Maduro e seus aliados têm enviado sinais contraditórios sobre como reagirão aos resultados da eleição.

Enquanto Maduro ameaça com um “banho de sangue” se perder, seu filho já disse que o Partido Socialista Unido deixaria o poder se a oposição vencer, embora ele nunca tenha visto pesquisas indicando a liderança da oposição. Essa incerteza destaca a tensão que permeia o país à medida que a eleição se aproxima.

Em missão à Venezuela, Lula enviou seu fiel assessor e ex-chanceler Celso Amorim para observar a eleição e contribuir para um pleito “correto e limpo”. 

Paralelamente, o Tribunal Superior Eleitoral tinha planos de observar o processo venezuelano, destacando ainda mais o compromisso do Brasil como um bastião da democracia na região. No entanto, questionamentos de Maduro sobre a integridade do processo eleitoral brasileiro fizeram o TSE cancelar a ida de servidores, sinalizando um distanciamento de qualquer eventual – e talvez já sinalizada — irregularidade no pleito. 

Outros riscos se apontam no futuro para o Brasil caso Maduro permaneça no poder. 

A reivindicação venezuelana sobre o território de Essequibo, na Guiana, agrava a instabilidade regional, potencialmente exigindo a mobilização das forças de defesa brasileiras.
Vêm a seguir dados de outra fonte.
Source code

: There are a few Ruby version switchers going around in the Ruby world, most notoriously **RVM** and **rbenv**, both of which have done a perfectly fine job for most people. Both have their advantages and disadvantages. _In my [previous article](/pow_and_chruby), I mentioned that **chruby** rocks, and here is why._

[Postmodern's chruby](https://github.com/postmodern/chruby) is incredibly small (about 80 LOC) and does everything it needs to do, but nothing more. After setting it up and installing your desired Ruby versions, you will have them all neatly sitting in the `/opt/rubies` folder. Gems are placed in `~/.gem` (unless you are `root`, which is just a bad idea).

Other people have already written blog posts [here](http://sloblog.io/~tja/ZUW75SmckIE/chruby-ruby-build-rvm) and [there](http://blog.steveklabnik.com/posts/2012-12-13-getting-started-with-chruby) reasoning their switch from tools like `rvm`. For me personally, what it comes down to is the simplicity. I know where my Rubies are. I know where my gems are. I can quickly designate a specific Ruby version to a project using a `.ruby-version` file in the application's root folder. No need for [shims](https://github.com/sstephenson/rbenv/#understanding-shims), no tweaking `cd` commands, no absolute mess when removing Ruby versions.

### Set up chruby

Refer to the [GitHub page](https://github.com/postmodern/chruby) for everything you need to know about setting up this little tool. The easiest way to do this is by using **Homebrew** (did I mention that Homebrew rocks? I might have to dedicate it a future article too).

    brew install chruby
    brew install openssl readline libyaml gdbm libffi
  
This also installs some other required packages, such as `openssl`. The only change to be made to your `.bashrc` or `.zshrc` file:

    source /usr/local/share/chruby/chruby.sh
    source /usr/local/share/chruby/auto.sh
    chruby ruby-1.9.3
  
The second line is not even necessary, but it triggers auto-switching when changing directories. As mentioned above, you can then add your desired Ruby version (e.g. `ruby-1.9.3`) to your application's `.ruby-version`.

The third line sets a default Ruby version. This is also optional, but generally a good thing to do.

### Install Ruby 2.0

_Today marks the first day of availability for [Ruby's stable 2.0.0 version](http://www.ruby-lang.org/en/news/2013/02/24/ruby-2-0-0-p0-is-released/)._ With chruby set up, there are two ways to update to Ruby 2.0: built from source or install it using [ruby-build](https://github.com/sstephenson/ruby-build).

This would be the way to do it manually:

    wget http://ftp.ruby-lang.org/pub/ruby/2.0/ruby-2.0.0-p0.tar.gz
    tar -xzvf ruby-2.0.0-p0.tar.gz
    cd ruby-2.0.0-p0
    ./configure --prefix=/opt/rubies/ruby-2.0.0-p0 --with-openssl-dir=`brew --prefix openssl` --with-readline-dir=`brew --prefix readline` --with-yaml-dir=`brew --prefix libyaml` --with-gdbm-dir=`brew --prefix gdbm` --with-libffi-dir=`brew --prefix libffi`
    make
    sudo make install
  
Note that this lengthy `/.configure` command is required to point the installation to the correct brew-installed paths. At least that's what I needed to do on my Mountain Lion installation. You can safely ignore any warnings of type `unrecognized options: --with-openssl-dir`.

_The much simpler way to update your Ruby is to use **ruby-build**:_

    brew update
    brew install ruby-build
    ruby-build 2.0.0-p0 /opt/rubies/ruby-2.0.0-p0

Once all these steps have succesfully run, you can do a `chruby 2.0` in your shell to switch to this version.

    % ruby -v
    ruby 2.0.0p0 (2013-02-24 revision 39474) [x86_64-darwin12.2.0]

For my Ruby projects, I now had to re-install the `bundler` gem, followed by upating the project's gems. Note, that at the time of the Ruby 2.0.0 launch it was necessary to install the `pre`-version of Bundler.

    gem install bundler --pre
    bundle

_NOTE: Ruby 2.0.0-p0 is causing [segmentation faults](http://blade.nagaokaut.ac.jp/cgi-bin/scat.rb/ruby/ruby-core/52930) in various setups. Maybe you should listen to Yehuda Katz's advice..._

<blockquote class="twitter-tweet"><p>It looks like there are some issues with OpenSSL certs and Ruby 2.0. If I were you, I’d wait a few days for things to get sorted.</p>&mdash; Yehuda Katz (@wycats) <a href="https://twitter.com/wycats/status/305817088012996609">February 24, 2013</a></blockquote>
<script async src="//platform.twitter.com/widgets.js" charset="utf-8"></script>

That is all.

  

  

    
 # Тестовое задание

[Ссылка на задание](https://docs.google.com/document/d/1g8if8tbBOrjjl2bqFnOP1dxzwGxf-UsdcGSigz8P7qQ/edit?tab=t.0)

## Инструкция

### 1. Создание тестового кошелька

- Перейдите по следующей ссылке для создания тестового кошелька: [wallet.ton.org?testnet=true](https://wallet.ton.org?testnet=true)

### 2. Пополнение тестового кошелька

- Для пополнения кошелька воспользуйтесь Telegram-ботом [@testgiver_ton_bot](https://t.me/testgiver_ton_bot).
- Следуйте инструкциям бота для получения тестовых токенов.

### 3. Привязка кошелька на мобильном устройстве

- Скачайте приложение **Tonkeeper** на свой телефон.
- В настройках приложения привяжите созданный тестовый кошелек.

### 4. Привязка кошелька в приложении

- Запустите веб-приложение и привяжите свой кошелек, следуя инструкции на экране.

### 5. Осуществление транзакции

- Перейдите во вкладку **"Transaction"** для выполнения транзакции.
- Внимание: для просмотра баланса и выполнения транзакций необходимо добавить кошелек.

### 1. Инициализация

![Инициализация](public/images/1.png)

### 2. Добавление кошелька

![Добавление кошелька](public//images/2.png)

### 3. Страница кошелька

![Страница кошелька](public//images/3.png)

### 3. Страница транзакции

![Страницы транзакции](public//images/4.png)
O Brasil não tem interesse em conflitos na região. Além disso, a crise migratória pode se agravar, sobrecarregando ainda mais os esforços de ajuda humanitária e integração dos migrantes, que têm o Brasil como um dos principais destinos.

Apesar dos recentes comentários de Lula aconselhando Maduro a respeitar os resultados, se o líder venezuelano cometer fraude eleitoral, é improvável que Lula denuncie ou interfira nos assuntos da Venezuela. 

Nem o presidente brasileiro nem seu partido têm interesse em ser vistos como coniventes com uma fraude eleitoral, mas também não devemos esperar uma denúncia contundente se isso ocorrer. 

Há um reconhecimento de que, se a situação se tornar extremamente grave, o Brasil não poderá evitar ser crítico. Contudo, a proximidade ideológica com Maduro faz com que a ideia de “não queimar pontes” seja oferecida pelo presidente brasileiro como uma vantagem para moderar o conflito. 

Vamos torcer para que esta abordagem se mostre eficaz. Por enquanto, ela não tem evitado o aprofundamento da crise que atinge milhões de venezuelanos, e é difícil defendê-la diante de abusos autoritários.

Bruna Santos é diretora do Brazil Institute do Woodrow Wilson Center em Washington.

Giulia Branco Spiess é gerente de programas do mesmo instituto.